Однако результаты проведенных нами многолетних исследований истории основного богословия в КазДА заставляют заключать ровно об обратном, поскольку:

  • 1)    Как минимум две вышеупомянутые основательные работы А. Ф. Гусева посвящены решению именно теоретических вопросов основного богословия, таких как обоснование возможности существования апологетики как специальной богословской дисциплины, возможность рационального, т. е. научно-философского оправдания истинности христианства, гносеологическая проблематика соотношения веры и разума, а также иные методологические особенности преподавания науки;

  • 2)    Архиеп. Никанор (Бровкович) именно в КазДА приступил к разработке теоретического раздела основного богословия — «Учения о принципах богословского познания». Как уже было сказано, первичным результатом предпринятой архиеп. Никанором в рамках чтения курса лекций по основному богословию попытки фундаментального решения вопросов обоснования существования Бога, богословия как такового и источников богословского знания стала масштабная статья «Можно ли позитивным философским методом доказывать бытие чего-либо сверхчувственного — Бога, духовной бессмертной души и т. п.?», которая впоследствии, за некоторой редактурой и с дополнительной рубрикацией, явилась началом первого тома монументального трехтомного труда «Позитивная философия и сверхчувственное бытие»;

  • 3)    Именно в Казани еп. Хрисанф (Ретивцев) разработал и впервые в отечественном основном богословии применил историко-философский метод фундаментальнотеологической работы, использование которого было поддержано не только в духовноакадемическом, но и университетском основном богословии. Тем самым влияние еп. Хрисанфа сказалось не только на становлении и развитии богословской науки в Казанской духовной школе19, но и распространилось далеко за ее пределы, в пространство русской богословской мысли синодального периода как таковой;

  • 4)    Вполне обоснованно можно говорить о формировании в КазДА двух специальных направлений апологетических исследований, поддерживавшихся в преемственной связи ее преподавателей основного богословия: а) разработки критической аргументации против актуальных рационалистических богословских и философских учений западных ученых, ставивших под сомнение истинность христианской веры (прот. А. Владимирский — А. Ф. Гусев — К. Г. Григорьев); б) критического анализа антихристианских и противоцерковных воззрений Л. Н. Толстого (А. Ф. Гусев — К. Г. Григорьев).

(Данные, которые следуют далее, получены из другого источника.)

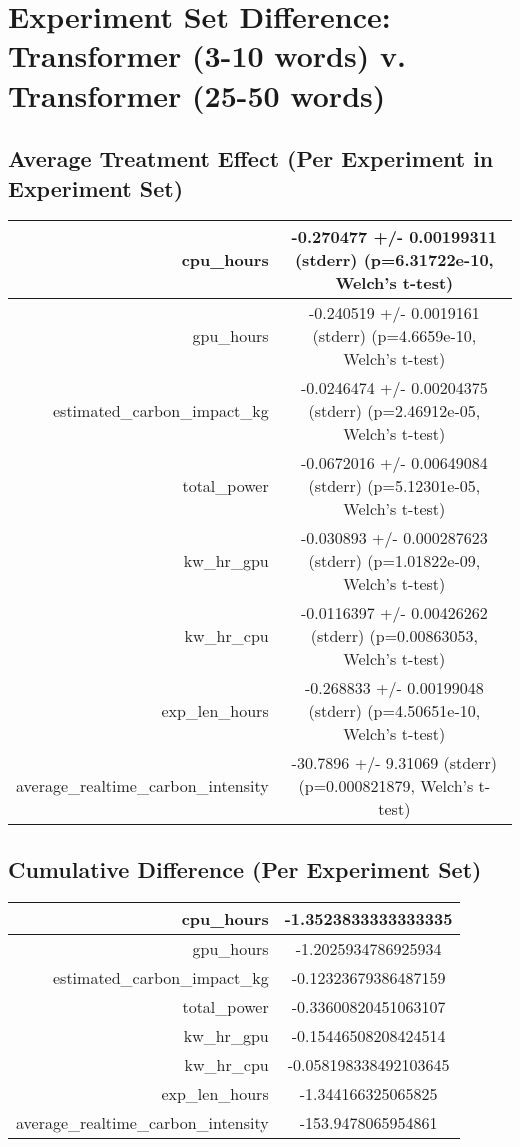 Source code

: \documentclass{article}%
\begin{document}
%
\normalsize%
\section{Experiment Set Difference: Transformer (3{-}10 words) v. Transformer (25{-}50 words)}%
\label{sec:Experiment Set Difference Transformer (3{-}10 words) v. Transformer (25{-}50 words)}%
\subsection{Average Treatment Effect (Per Experiment in Experiment Set)}%
\label{subsec:Average Treatment Effect (Per Experiment in Experiment Set)}%
\begin{tabular}{|r|c|}%
\hline%
cpu\_hours&{-}0.270477 +/{-} 0.00199311 (stderr) (p=6.31722e{-}10, Welch's t{-}test)\\%
\hline%
gpu\_hours&{-}0.240519 +/{-} 0.0019161 (stderr) (p=4.6659e{-}10, Welch's t{-}test)\\%
\hline%
estimated\_carbon\_impact\_kg&{-}0.0246474 +/{-} 0.00204375 (stderr) (p=2.46912e{-}05, Welch's t{-}test)\\%
\hline%
total\_power&{-}0.0672016 +/{-} 0.00649084 (stderr) (p=5.12301e{-}05, Welch's t{-}test)\\%
\hline%
kw\_hr\_gpu&{-}0.030893 +/{-} 0.000287623 (stderr) (p=1.01822e{-}09, Welch's t{-}test)\\%
\hline%
kw\_hr\_cpu&{-}0.0116397 +/{-} 0.00426262 (stderr) (p=0.00863053, Welch's t{-}test)\\%
\hline%
exp\_len\_hours&{-}0.268833 +/{-} 0.00199048 (stderr) (p=4.50651e{-}10, Welch's t{-}test)\\%
\hline%
average\_realtime\_carbon\_intensity&{-}30.7896 +/{-} 9.31069 (stderr) (p=0.000821879, Welch's t{-}test)\\%
\hline%
\end{tabular}

%
\subsection{Cumulative Difference (Per Experiment Set)}%
\label{subsec:Cumulative Difference (Per Experiment Set)}%
\begin{tabular}{|r|c|}%
\hline%
cpu\_hours&{-}1.3523833333333335\\%
\hline%
gpu\_hours&{-}1.2025934786925934\\%
\hline%
estimated\_carbon\_impact\_kg&{-}0.12323679386487159\\%
\hline%
total\_power&{-}0.33600820451063107\\%
\hline%
kw\_hr\_gpu&{-}0.15446508208424514\\%
\hline%
kw\_hr\_cpu&{-}0.058198338492103645\\%
\hline%
exp\_len\_hours&{-}1.344166325065825\\%
\hline%
average\_realtime\_carbon\_intensity&{-}153.9478065954861\\%
\hline%
\end{tabular}

%
\end{document}
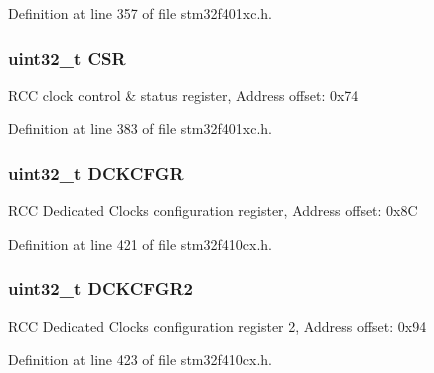 Definition at line 357 of file stm32f401xc.\+h.

\subsubsection[{\texorpdfstring{C\+SR}{CSR}}]{ uint32\+\_\+t C\+SR}\hypertarget{struct_r_c_c___type_def_a876dd0a8546697065f406b7543e27af2}{}\label{struct_r_c_c___type_def_a876dd0a8546697065f406b7543e27af2}
R\+CC clock control \& status register, Address offset\+: 0x74 

Definition at line 383 of file stm32f401xc.\+h.

\subsubsection[{\texorpdfstring{D\+C\+K\+C\+F\+GR}{DCKCFGR}}]{ uint32\+\_\+t D\+C\+K\+C\+F\+GR}\hypertarget{struct_r_c_c___type_def_a0a5d6d20b17d55b2e892a924b6e70296}{}\label{struct_r_c_c___type_def_a0a5d6d20b17d55b2e892a924b6e70296}
R\+CC Dedicated Clocks configuration register, Address offset\+: 0x8C 

Definition at line 421 of file stm32f410cx.\+h.

\subsubsection[{\texorpdfstring{D\+C\+K\+C\+F\+G\+R2}{DCKCFGR2}}]{ uint32\+\_\+t D\+C\+K\+C\+F\+G\+R2}\hypertarget{struct_r_c_c___type_def_af5c08405ec6124981a61e07985ef3bc9}{}\label{struct_r_c_c___type_def_af5c08405ec6124981a61e07985ef3bc9}
R\+CC Dedicated Clocks configuration register 2, Address offset\+: 0x94 

Definition at line 423 of file stm32f410cx.\+h.

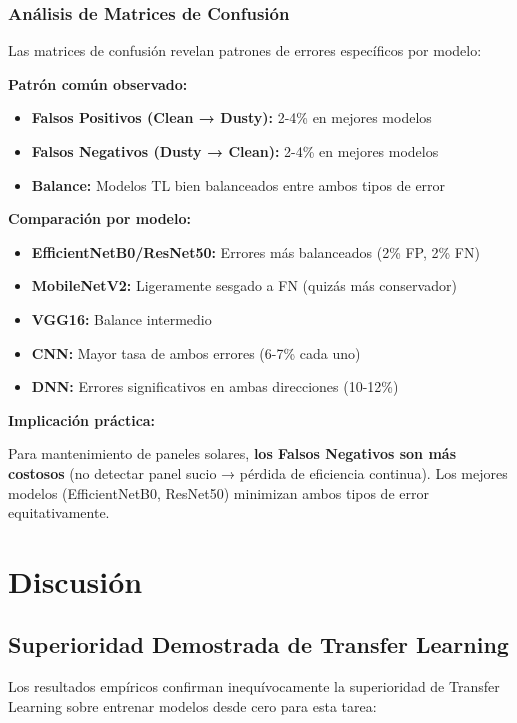 \documentclass[11pt, a4paper]{article}
\begin{document}
\subsubsection{Análisis de Matrices de Confusión}

Las matrices de confusión revelan patrones de errores específicos por modelo:

\textbf{Patrón común observado:}
\begin{itemize}
    \item \textbf{Falsos Positivos (Clean → Dusty):} 2-4\% en mejores modelos
    \item \textbf{Falsos Negativos (Dusty → Clean):} 2-4\% en mejores modelos
    \item \textbf{Balance:} Modelos TL bien balanceados entre ambos tipos de error
\end{itemize}

\textbf{Comparación por modelo:}

\begin{itemize}
    \item \textbf{EfficientNetB0/ResNet50:} Errores más balanceados (2\% FP, 2\% FN)
    \item \textbf{MobileNetV2:} Ligeramente sesgado a FN (quizás más conservador)
    \item \textbf{VGG16:} Balance intermedio
    \item \textbf{CNN:} Mayor tasa de ambos errores (6-7\% cada uno)
    \item \textbf{DNN:} Errores significativos en ambas direcciones (10-12\%)
\end{itemize}

\textbf{Implicación práctica:}

Para mantenimiento de paneles solares, \textbf{los Falsos Negativos son más costosos} (no detectar panel sucio → pérdida de eficiencia continua). Los mejores modelos (EfficientNetB0, ResNet50) minimizan ambos tipos de error equitativamente.

\section{Discusión}

\subsection{Superioridad Demostrada de Transfer Learning}

Los resultados empíricos confirman inequívocamente la superioridad de Transfer Learning sobre entrenar modelos desde cero para esta tarea:
\end{document}
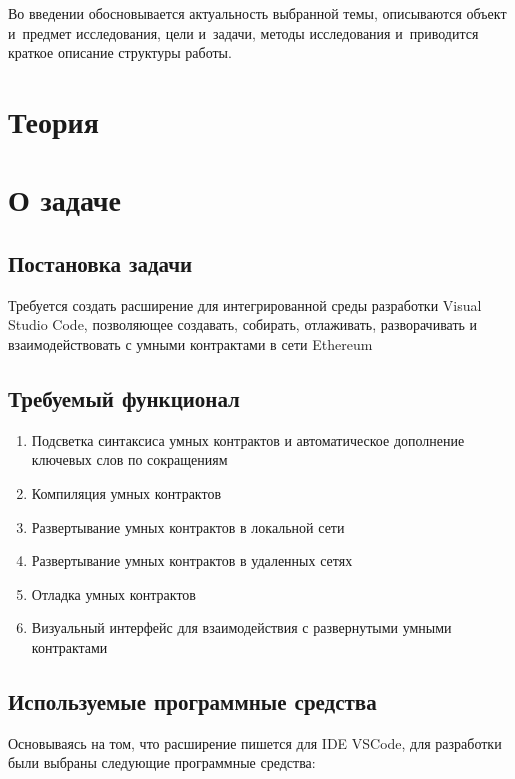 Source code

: \documentclass[a4paper,12pt]{diplom}
\begin{document}

Во введении обосновывается актуальность выбранной темы,
описываются объект и~предмет исследования, цели и~задачи, методы исследования и~приводится краткое описание структуры работы.

\chapter{Теория}

\chapter{О задаче}

\section{Постановка задачи}

Требуется создать расширение для интегрированной среды разработки Visual Studio Code, позволяющее создавать,
собирать, отлаживать, разворачивать и взаимодействовать с умными контрактами в сети Ethereum

\section{Требуемый функционал}

\begin{enumerate}
  \item Подсветка синтаксиса умных контрактов и автоматическое дополнение ключевых слов по сокращениям
  \item Компиляция умных контрактов
  \item Развертывание умных контрактов в локальной сети
  \item Развертывание умных контрактов в удаленных сетях
  \item Отладка умных контрактов
  \item Визуальный интерфейс для взаимодействия с развернутыми умными контрактами
\end{enumerate}

\section{Используемые программные средства}

Основываясь на том, что расширение пишется для IDE VSCode, для разработки были выбраны следующие программные средства:
\end{document}
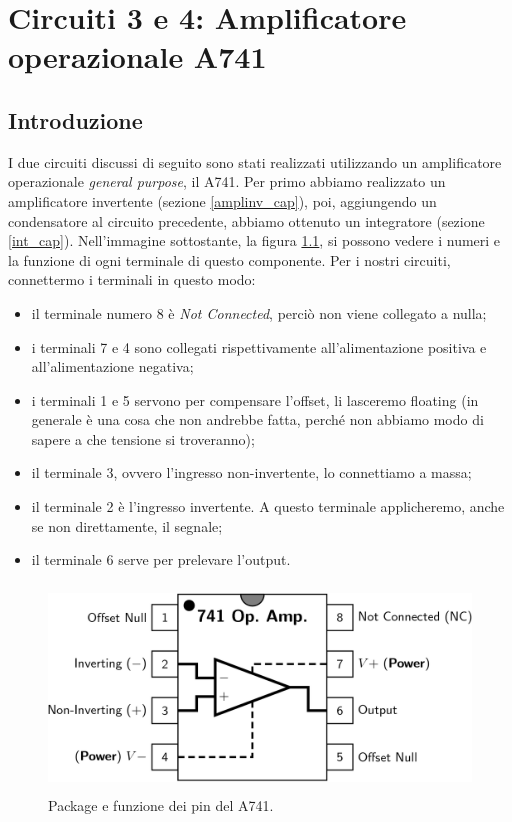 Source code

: \documentclass{report}
\begin{document}
\chapter{Circuiti 3 e 4: Amplificatore operazionale \textmu A741}
\section{Introduzione} 
I due circuiti discussi di seguito sono stati realizzati utilizzando un amplificatore operazionale \textit{general purpose}, il \textmu A741. Per primo abbiamo realizzato un amplificatore invertente (sezione \ref{amplinv_cap}), poi, aggiungendo un condensatore al circuito precedente, abbiamo ottenuto un integratore (sezione \ref{int_cap}). Nell'immagine sottostante, la figura \ref{figura:741}, si possono vedere i numeri e la funzione di ogni terminale di questo componente. Per i nostri circuiti, connettermo i terminali in questo modo:
\begin{itemize}
\item il terminale numero 8 è \textit{Not Connected}, perciò non viene collegato a nulla;
\item i terminali 7 e 4 sono collegati rispettivamente all'alimentazione positiva e all'alimentazione negativa;
\item i terminali 1 e 5 servono per compensare l'offset, li lasceremo floating (in generale è una cosa che non andrebbe fatta, perché non abbiamo modo di sapere a che tensione si troveranno);
\item il terminale 3, ovvero l'ingresso non-invertente, lo connettiamo a massa;
\item il terminale 2 è l'ingresso invertente. A questo terminale applicheremo, anche se non direttamente, il segnale; 
\item il terminale 6 serve per prelevare l'output.
\end{itemize}
\begin{figure}[h]
\centering
\includegraphics[height=5.5cm]{immagini/741pinout}
\caption{Package e funzione dei pin del \textmu A741.}
\label{figura:741}
\end{figure}
\end{document}
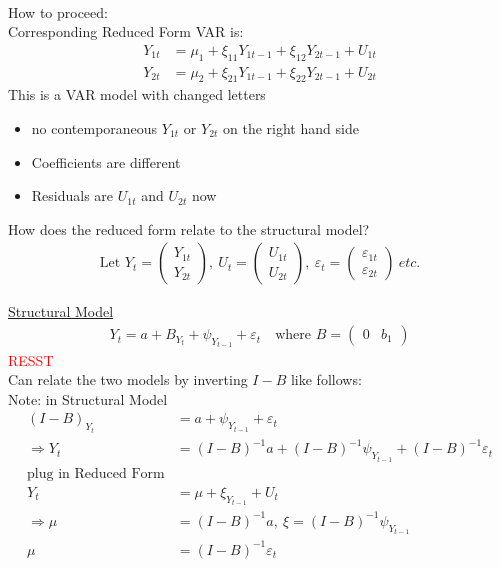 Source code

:  \\

How to proceed: \\

Corresponding Reduced Form VAR is:
\begin{align*}
    Y_{1t} &= \mu_1 + \xi_{11} Y_{1t-1} + \xi_{12} Y_{2t-1} + U_{1t}\\
    Y_{2t} &= \mu_2 + \xi_{21} Y_{1t-1} + \xi_{22} Y_{2t-1} + U_{2t}
\end{align*}
This is a VAR model with changed letters 
\begin{itemize}
    \item no contemporaneous $Y_{1t}$ or $Y_{2t}$ on the right hand side
    \item Coefficients are different
    \item Residuals are $U_{1t}$ and $U_{2t}$ now
\end{itemize}
How does the reduced form relate to the structural model? 
\begin{align*}
    \text{Let } Y_t = \begin{pmatrix}
        Y_{1t} \\
        Y_{2t}
    \end{pmatrix},\ U_t = \begin{pmatrix}
        U_{1t} \\
        U_{2t}
    \end{pmatrix},\  \varepsilon_t = \begin{pmatrix}
        \varepsilon_{1t}\\
        \varepsilon_{2t}
    \end{pmatrix} \ etc.
\end{align*}

\underline{Structural Model}
\begin{align*}
    Y_t = a + B_{Y_t} + \psi_{Y_{t-1}} + \varepsilon_t \quad \text{where } B=\begin{pmatrix}
        0 & b_1  
    \end{pmatrix}
\end{align*}
\textcolor{red}{RESST}\\

Can relate the two models by inverting $I-B$ like follows:\\

Note: in Structural Model \begin{align*}
    (I-B)_{Y_t} &= a + \psi_{Y_{t-1}} + \varepsilon_t \\
    \Rightarrow Y_t &= (I-B)^{-1} a + (I-B)^{-1} \psi_{Y_{t-1}}+ (I-B)^{-1}\varepsilon_t \\
    \text{plug in Reduced Form} \\
    Y_t&= \mu+ \xi_{Y_{t-1}}+ U_t \\
    \Rightarrow \mu&= (I-B)^{-1}a,\ \xi= (I-B)^{-1} \psi_{Y_{t-1}} \\
    \mu &= (I-B)^{-1} \varepsilon_t
\end{align*}


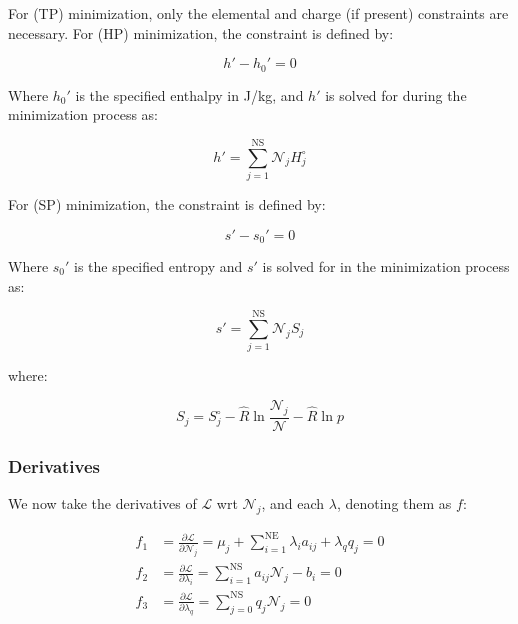 \documentclass[10pt]{article}
\begin{document}
\begin{flushleft}
For (TP) minimization, only the elemental and charge (if present) constraints are necessary. For (HP) minimization, the constraint is defined by:

\begin{equation}
    h' - h_0' = 0
\end{equation}

Where $h_0'$ is the specified enthalpy in J/kg, and $h'$ is solved for during the minimization process as:

\begin{equation}
    h' = \sum_{j=1}^\text{NS} \mathcal{N}_j H_j^\circ
\end{equation}

For (SP) minimization, the constraint is defined by:

\begin{equation}
    s' - s_0' = 0
\end{equation}

Where $s_0'$ is the specified entropy and $s'$ is solved for in the minimization process as:

\begin{equation}
    s' = \sum_{j=1}^\text{NS} \mathcal{N}_j S_j
\end{equation}

where:

\begin{equation}
    S_j = S_j^\circ - \hat{R} \ln \frac{\mathcal{N}_j}{\mathcal{N}} - \hat{R} \ln p
\end{equation}

\subsubsection{Derivatives}

We now take the derivatives of $\mathcal{L}$ wrt $\mathcal{N}_j$, and each $\lambda$, denoting them as $f$:

\begin{align}
    f_1 &= \frac{\partial \mathcal{L}}{\partial \mathcal{N}_j} = \mu_j + \sum_{i=1}^\text{NE}\lambda_i a_{ij} + \lambda_q q_j = 0
    \label{f1}
    \\ f_2 &= \frac{\partial \mathcal{L}}{\partial \lambda_i} =  \sum_{i=1}^\text{NS} a_{ij} \mathcal{N}_j - b_i = 0
    \label{f2}
    \\ f_3 &= \frac{\partial \mathcal{L}}{\partial \lambda_q} = \sum_{j=0}^\text{NS}q_j\mathcal{N}_j = 0
    \label{f3}
\end{align}


\end{flushleft}
\end{document}
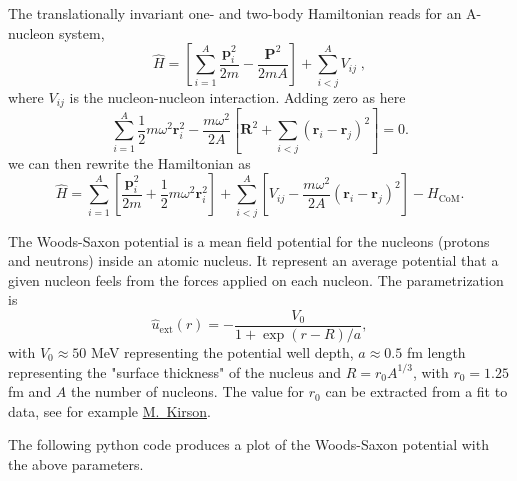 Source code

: \documentclass[%
twoside,                 %
final,                   %
10pt]{article}
\begin{document}
 The translationally invariant one- and two-body  Hamiltonian reads for an A-nucleon system,
 \[
\label{eq:ham}
\hat{H}=\left[\sum_{i=1}^A\frac{\bm{p}_i^2}{2m} -\frac{\bm{P}^2}{2mA}\right] +\sum_{i < j}^A V_{ij} \; ,
 \]
 where $V_{ij}$ is the nucleon-nucleon interaction. Adding zero as here
\[
 \sum_{i=1}^A\frac{1}{2}m\omega^2\bm{r}_i^2-
 \frac{m\omega^2}{2A}\left[\bm{R}^2+\sum_{i < j}(\bm{r}_i-\bm{r}_j)^2\right]=0.
 \]
we can then rewrite the Hamiltonian as 
\[
 \hat{H}=\sum_{i=1}^A \left[ \frac{\bm{p}_i^2}{2m}
 +\frac{1}{2}m\omega^2 \bm{r}^2_i
 \right] + \sum_{i < j}^A \left[ V_{ij}-\frac{m\omega^2}{2A}
 (\bm{r}_i-\bm{r}_j)^2
 \right]-H_{\mathrm{CoM}}.
 \]


The Woods-Saxon potential is a mean field potential for the nucleons (protons and neutrons) 
inside an atomic nucleus. It represent an average potential that a given nucleon feels from  the forces applied on each nucleon. 
The parametrization is
\[
\hat{u}_{\mathrm{ext}}(r)=-\frac{V_0}{1+\exp{(r-R)/a}},
\]
with $V_0\approx 50$ MeV representing the potential well depth, $a\approx 0.5$ fm 
length representing the "surface thickness" of the nucleus and $R=r_0A^{1/3}$, with $r_0=1.25$ fm and $A$ the number of nucleons.
The value for $r_0$ can be extracted from a fit to data, see for example \href{{http://www.sciencedirect.com/science/article/pii/S037594740600769X}}{M.~Kirson}.

The following python code produces a plot of the Woods-Saxon potential with the above parameters. 
\end{document}
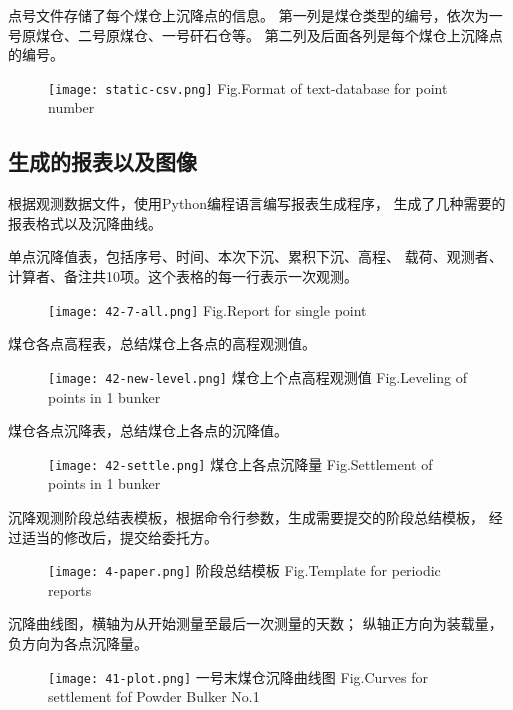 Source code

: \newpage
点号文件存储了每个煤仓上沉降点的信息。
第一列是煤仓类型的编号，依次为一号原煤仓、二号原煤仓、一号矸石仓等。
第二列及后面各列是每个煤仓上沉降点的编号。
\begin{figure}[!htbp]
   \centering
   \texttt{[image: static-csv.png]}
			{Fig.}{Format of text-database for point number}
\end{figure}

\subsection{生成的报表以及图像}
根据观测数据文件，使用Python编程语言编写报表生成程序，
生成了几种需要的报表格式以及沉降曲线。

单点沉降值表，包括序号、时间、本次下沉、累积下沉、高程、
载荷、观测者、计算者、备注共10项。这个表格的每一行表示一次观测。
\begin{figure}[!htbp]
   \centering
   \texttt{[image: 42-7-all.png]}
			{Fig.}{Report for single point}
\end{figure}

\newpage
煤仓各点高程表，总结煤仓上各点的高程观测值。
\begin{figure}[!htbp]
   \centering
   \texttt{[image: 42-new-level.png]}
					{煤仓上个点高程观测值}
			{Fig.}{Leveling of points in 1 bunker}
\end{figure}

煤仓各点沉降表，总结煤仓上各点的沉降值。
\begin{figure}[!htbp]
   \centering
   \texttt{[image: 42-settle.png]}
					{煤仓上各点沉降量}
			{Fig.}{Settlement of points in 1 bunker}
\end{figure}
\newpage

沉降观测阶段总结表模板，根据命令行参数，生成需要提交的阶段总结模板，
经过适当的修改后，提交给委托方。
\begin{figure}[!htbp]
   \centering
   \texttt{[image: 4-paper.png]}
				    {阶段总结模板}
			{Fig.}{Template for periodic reports}
\end{figure}

沉降曲线图，横轴为从开始测量至最后一次测量的天数；
纵轴正方向为装载量，负方向为各点沉降量。
\begin{figure}[!htbp]
   \centering
   \texttt{[image: 41-plot.png]}
				    {一号末煤仓沉降曲线图}
			{Fig.}{Curves for settlement fof Powder Bulker No.1}
\end{figure}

Наконец, своего рода аргументом ultima ratio можно считать наличие в КазДА как минимум трех представителей основного богословия — еп. Хрисанф (Ретивцев), архиеп. Никанор (Бровкович), А. Ф. Гусев, — которые благодаря достижению значительных результатов в научно-богословской исследовательской работе и высокому уровню преподавательской деятельности по праву могут быть названы одними из корифеев отечественной фундаментально-теологической и апологетической науки, существенно повлиявшими на ее развитие как научного направления в русской богословской академической мысли того времени.

Таким образом, вполне оправданно и обоснованно будет утверждать, что в КазДА сформировалась своя самостоятельная школа основного богословия, а также считать ее нисколько не уступающей другим фундаментально-теологическим школам духовных академий России синодального периода.